Thought I'd also pass along an AWESOME site for finding poses.
This site is primarily a gesture and figure drawing tool. I also use it daily to do some gesture and figure drawing. You can set timers and it will randomly generate images for you to sketch. They've also recently added 'classes.' Where, much like a traditional art school drawing class you'll start out with quick sketches (like 30sec-1min) and gradually build up to longer poses. Excellent, excellent tool!
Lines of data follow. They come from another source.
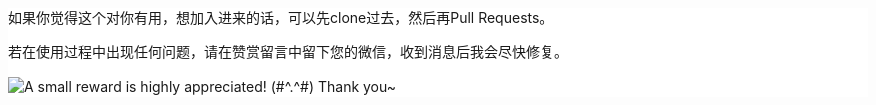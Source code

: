 如果你觉得这个对你有用，想加入进来的话，可以先clone过去，然后再Pull Requests。

若在使用过程中出现任何问题，请在赞赏留言中留下您的微信，收到消息后我会尽快修复。

<div align="left">
  <img width="20%" alt="A small reward is highly appreciated! (#^.^#) Thank you~" src="https://github.com/willard-yuan/willard-yuan.github.io/blob/master/images/payimg/weipayimg.jpg">
</div>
There's clothed and unclothed models and even animals. Check it out and support these dudes! They're awesome!
Here's today's pose:
As I mentioned in my previous post, I've just finished the curriculum at Animation Mentor. One of the things they do at the end of each term is have your mentor give you end of term feedback. Essentially, it tells you what you're strengths are and where you could stand to improve. As with all previous classes, I asked my mentor Mark Oftedal to be brutally honest with me with where i need to improve. He didn't feel i was particularly weak in anything in particular (which felt pretty darn nice to hear), but one area he felt we (in this case we being I, but really all of us as animators) could always improve it was in the strength and beauty of our poses. He mentioned that when he started at Pixar, coming from a drawing background, there were many animators who were faster, had better acting, better timing, but one thing where he felt he shined was in solid appealing poses. Anyone whose familiar with Mark's work would certainly agree. As with his drawings he spent a lot of time examining and re-examining his poses and making them as beautiful as he possibly could.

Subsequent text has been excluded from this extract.